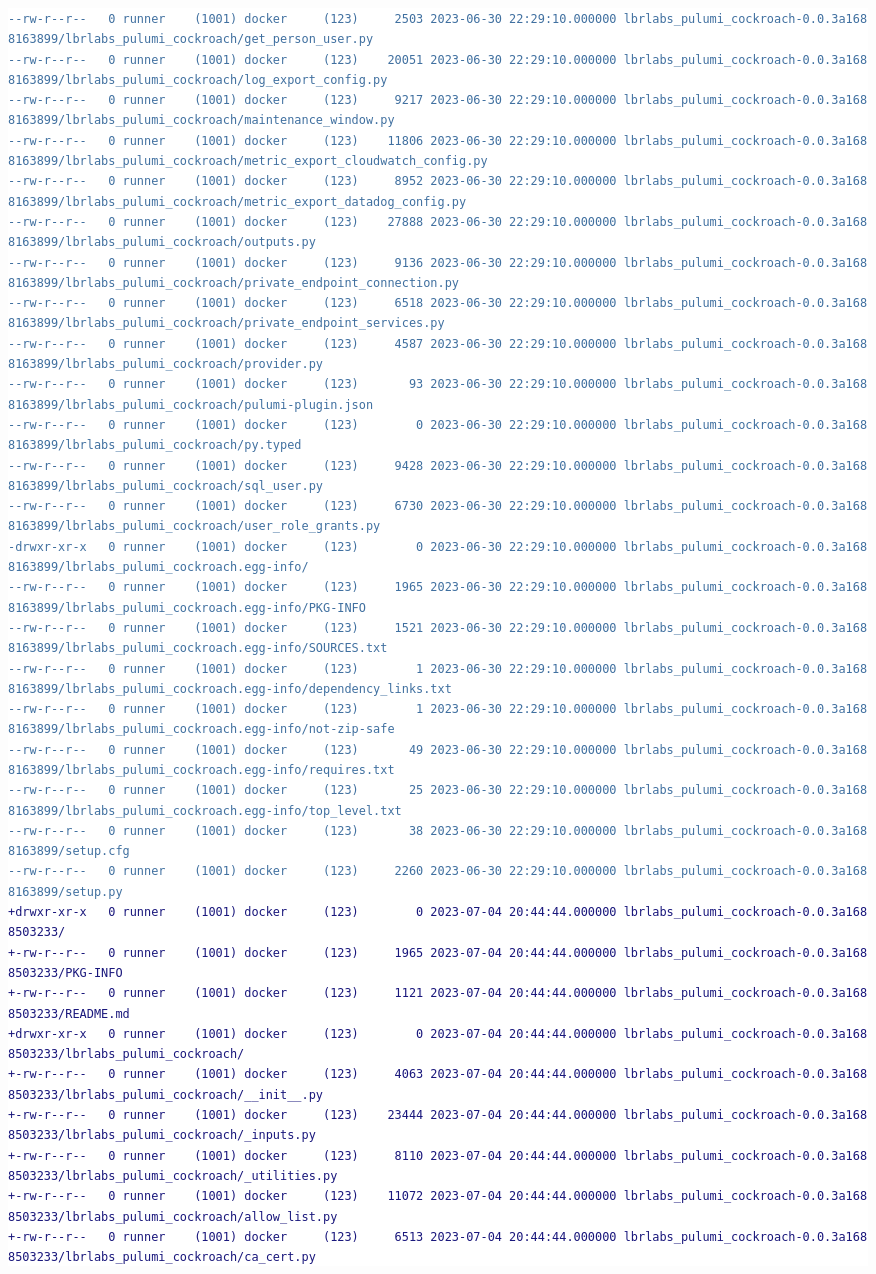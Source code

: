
 ```diff
--rw-r--r--   0 runner    (1001) docker     (123)     2503 2023-06-30 22:29:10.000000 lbrlabs_pulumi_cockroach-0.0.3a1688163899/lbrlabs_pulumi_cockroach/get_person_user.py
--rw-r--r--   0 runner    (1001) docker     (123)    20051 2023-06-30 22:29:10.000000 lbrlabs_pulumi_cockroach-0.0.3a1688163899/lbrlabs_pulumi_cockroach/log_export_config.py
--rw-r--r--   0 runner    (1001) docker     (123)     9217 2023-06-30 22:29:10.000000 lbrlabs_pulumi_cockroach-0.0.3a1688163899/lbrlabs_pulumi_cockroach/maintenance_window.py
--rw-r--r--   0 runner    (1001) docker     (123)    11806 2023-06-30 22:29:10.000000 lbrlabs_pulumi_cockroach-0.0.3a1688163899/lbrlabs_pulumi_cockroach/metric_export_cloudwatch_config.py
--rw-r--r--   0 runner    (1001) docker     (123)     8952 2023-06-30 22:29:10.000000 lbrlabs_pulumi_cockroach-0.0.3a1688163899/lbrlabs_pulumi_cockroach/metric_export_datadog_config.py
--rw-r--r--   0 runner    (1001) docker     (123)    27888 2023-06-30 22:29:10.000000 lbrlabs_pulumi_cockroach-0.0.3a1688163899/lbrlabs_pulumi_cockroach/outputs.py
--rw-r--r--   0 runner    (1001) docker     (123)     9136 2023-06-30 22:29:10.000000 lbrlabs_pulumi_cockroach-0.0.3a1688163899/lbrlabs_pulumi_cockroach/private_endpoint_connection.py
--rw-r--r--   0 runner    (1001) docker     (123)     6518 2023-06-30 22:29:10.000000 lbrlabs_pulumi_cockroach-0.0.3a1688163899/lbrlabs_pulumi_cockroach/private_endpoint_services.py
--rw-r--r--   0 runner    (1001) docker     (123)     4587 2023-06-30 22:29:10.000000 lbrlabs_pulumi_cockroach-0.0.3a1688163899/lbrlabs_pulumi_cockroach/provider.py
--rw-r--r--   0 runner    (1001) docker     (123)       93 2023-06-30 22:29:10.000000 lbrlabs_pulumi_cockroach-0.0.3a1688163899/lbrlabs_pulumi_cockroach/pulumi-plugin.json
--rw-r--r--   0 runner    (1001) docker     (123)        0 2023-06-30 22:29:10.000000 lbrlabs_pulumi_cockroach-0.0.3a1688163899/lbrlabs_pulumi_cockroach/py.typed
--rw-r--r--   0 runner    (1001) docker     (123)     9428 2023-06-30 22:29:10.000000 lbrlabs_pulumi_cockroach-0.0.3a1688163899/lbrlabs_pulumi_cockroach/sql_user.py
--rw-r--r--   0 runner    (1001) docker     (123)     6730 2023-06-30 22:29:10.000000 lbrlabs_pulumi_cockroach-0.0.3a1688163899/lbrlabs_pulumi_cockroach/user_role_grants.py
-drwxr-xr-x   0 runner    (1001) docker     (123)        0 2023-06-30 22:29:10.000000 lbrlabs_pulumi_cockroach-0.0.3a1688163899/lbrlabs_pulumi_cockroach.egg-info/
--rw-r--r--   0 runner    (1001) docker     (123)     1965 2023-06-30 22:29:10.000000 lbrlabs_pulumi_cockroach-0.0.3a1688163899/lbrlabs_pulumi_cockroach.egg-info/PKG-INFO
--rw-r--r--   0 runner    (1001) docker     (123)     1521 2023-06-30 22:29:10.000000 lbrlabs_pulumi_cockroach-0.0.3a1688163899/lbrlabs_pulumi_cockroach.egg-info/SOURCES.txt
--rw-r--r--   0 runner    (1001) docker     (123)        1 2023-06-30 22:29:10.000000 lbrlabs_pulumi_cockroach-0.0.3a1688163899/lbrlabs_pulumi_cockroach.egg-info/dependency_links.txt
--rw-r--r--   0 runner    (1001) docker     (123)        1 2023-06-30 22:29:10.000000 lbrlabs_pulumi_cockroach-0.0.3a1688163899/lbrlabs_pulumi_cockroach.egg-info/not-zip-safe
--rw-r--r--   0 runner    (1001) docker     (123)       49 2023-06-30 22:29:10.000000 lbrlabs_pulumi_cockroach-0.0.3a1688163899/lbrlabs_pulumi_cockroach.egg-info/requires.txt
--rw-r--r--   0 runner    (1001) docker     (123)       25 2023-06-30 22:29:10.000000 lbrlabs_pulumi_cockroach-0.0.3a1688163899/lbrlabs_pulumi_cockroach.egg-info/top_level.txt
--rw-r--r--   0 runner    (1001) docker     (123)       38 2023-06-30 22:29:10.000000 lbrlabs_pulumi_cockroach-0.0.3a1688163899/setup.cfg
--rw-r--r--   0 runner    (1001) docker     (123)     2260 2023-06-30 22:29:10.000000 lbrlabs_pulumi_cockroach-0.0.3a1688163899/setup.py
+drwxr-xr-x   0 runner    (1001) docker     (123)        0 2023-07-04 20:44:44.000000 lbrlabs_pulumi_cockroach-0.0.3a1688503233/
+-rw-r--r--   0 runner    (1001) docker     (123)     1965 2023-07-04 20:44:44.000000 lbrlabs_pulumi_cockroach-0.0.3a1688503233/PKG-INFO
+-rw-r--r--   0 runner    (1001) docker     (123)     1121 2023-07-04 20:44:44.000000 lbrlabs_pulumi_cockroach-0.0.3a1688503233/README.md
+drwxr-xr-x   0 runner    (1001) docker     (123)        0 2023-07-04 20:44:44.000000 lbrlabs_pulumi_cockroach-0.0.3a1688503233/lbrlabs_pulumi_cockroach/
+-rw-r--r--   0 runner    (1001) docker     (123)     4063 2023-07-04 20:44:44.000000 lbrlabs_pulumi_cockroach-0.0.3a1688503233/lbrlabs_pulumi_cockroach/__init__.py
+-rw-r--r--   0 runner    (1001) docker     (123)    23444 2023-07-04 20:44:44.000000 lbrlabs_pulumi_cockroach-0.0.3a1688503233/lbrlabs_pulumi_cockroach/_inputs.py
+-rw-r--r--   0 runner    (1001) docker     (123)     8110 2023-07-04 20:44:44.000000 lbrlabs_pulumi_cockroach-0.0.3a1688503233/lbrlabs_pulumi_cockroach/_utilities.py
+-rw-r--r--   0 runner    (1001) docker     (123)    11072 2023-07-04 20:44:44.000000 lbrlabs_pulumi_cockroach-0.0.3a1688503233/lbrlabs_pulumi_cockroach/allow_list.py
+-rw-r--r--   0 runner    (1001) docker     (123)     6513 2023-07-04 20:44:44.000000 lbrlabs_pulumi_cockroach-0.0.3a1688503233/lbrlabs_pulumi_cockroach/ca_cert.py
```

▶ **What is being asked**: Determine how many lines in the records contain "setup", and reply with the number only.

▶ **Result of the exercise**: 2